What to produce = Skip all pictures. Write out the data below from its first line through the line that contains "it is stated that".

################

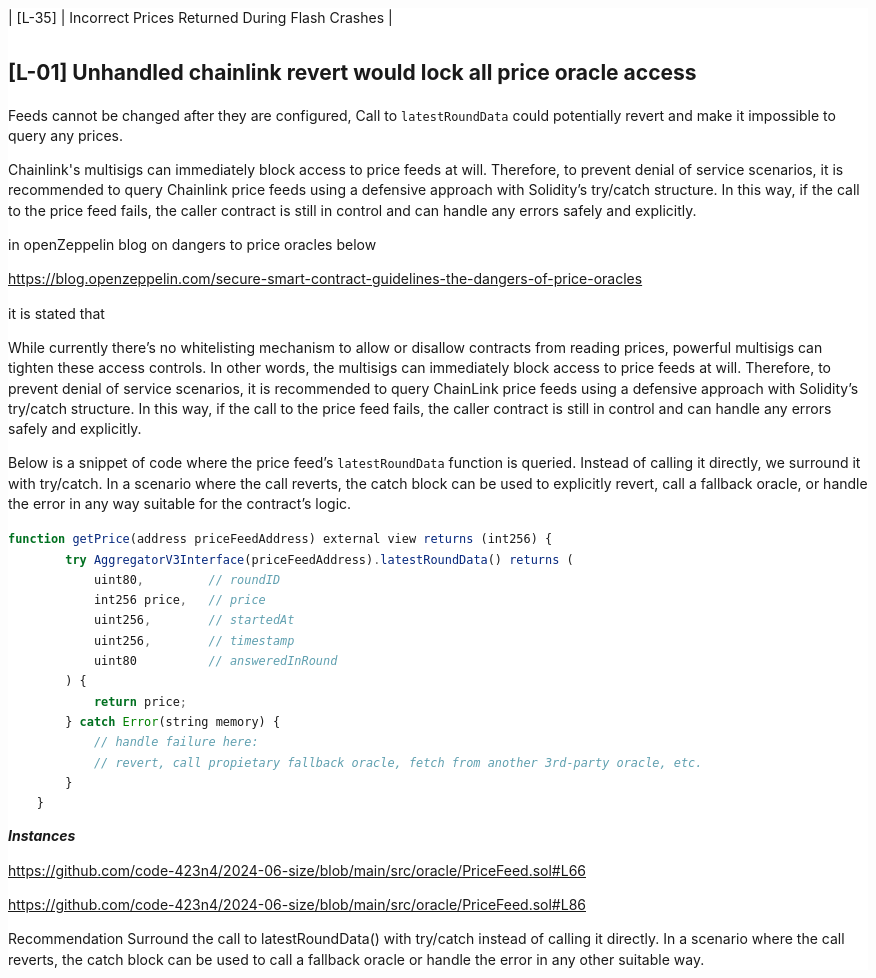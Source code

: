 | [L-35] | Incorrect Prices Returned During Flash Crashes                                                          |

## [L-01] Unhandled chainlink revert would lock all price oracle access

Feeds cannot be changed after they are configured, Call to `latestRoundData` could potentially revert and make it impossible to query any prices.

Chainlink's multisigs can immediately block access to price feeds at will. Therefore, to prevent denial of service scenarios, it is recommended to query Chainlink price feeds using a defensive approach with Solidity’s try/catch structure. In this way, if the call to the price feed fails, the caller contract is still in control and can handle any errors safely and explicitly.

in openZeppelin blog on dangers to price oracles below

https://blog.openzeppelin.com/secure-smart-contract-guidelines-the-dangers-of-price-oracles

it is stated that

While currently there’s no whitelisting mechanism to allow or disallow contracts from reading prices, powerful multisigs can tighten these access controls. In other words, the multisigs can immediately block access to price feeds at will. Therefore, to prevent denial of service scenarios, it is recommended to query ChainLink price feeds using a defensive approach with Solidity’s try/catch structure. In this way, if the call to the price feed fails, the caller contract is still in control and can handle any errors safely and explicitly.

Below is a snippet of code where the price feed’s `latestRoundData` function is queried. Instead of calling it directly, we surround it with try/catch. In a scenario where the call reverts, the catch block can be used to explicitly revert, call a fallback oracle, or handle the error in any way suitable for the contract’s logic.

```javascript
function getPrice(address priceFeedAddress) external view returns (int256) {
        try AggregatorV3Interface(priceFeedAddress).latestRoundData() returns (
            uint80,         // roundID
            int256 price,   // price
            uint256,        // startedAt
            uint256,        // timestamp
            uint80          // answeredInRound
        ) {
            return price;
        } catch Error(string memory) {
            // handle failure here:
            // revert, call propietary fallback oracle, fetch from another 3rd-party oracle, etc.
        }
    }
```

**_Instances_**

https://github.com/code-423n4/2024-06-size/blob/main/src/oracle/PriceFeed.sol#L66

https://github.com/code-423n4/2024-06-size/blob/main/src/oracle/PriceFeed.sol#L86

Recommendation
Surround the call to latestRoundData() with try/catch instead of calling it directly. In a scenario where the call reverts, the catch block can be used to call a fallback oracle or handle the error in any other suitable way.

################

Answer area =
Source code

: | [L-35] | Incorrect Prices Returned During Flash Crashes                                                          |

## [L-01] Unhandled chainlink revert would lock all price oracle access

Feeds cannot be changed after they are configured, Call to `latestRoundData` could potentially revert and make it impossible to query any prices.

Chainlink's multisigs can immediately block access to price feeds at will. Therefore, to prevent denial of service scenarios, it is recommended to query Chainlink price feeds using a defensive approach with Solidity’s try/catch structure. In this way, if the call to the price feed fails, the caller contract is still in control and can handle any errors safely and explicitly.

in openZeppelin blog on dangers to price oracles below

https://blog.openzeppelin.com/secure-smart-contract-guidelines-the-dangers-of-price-oracles

it is stated that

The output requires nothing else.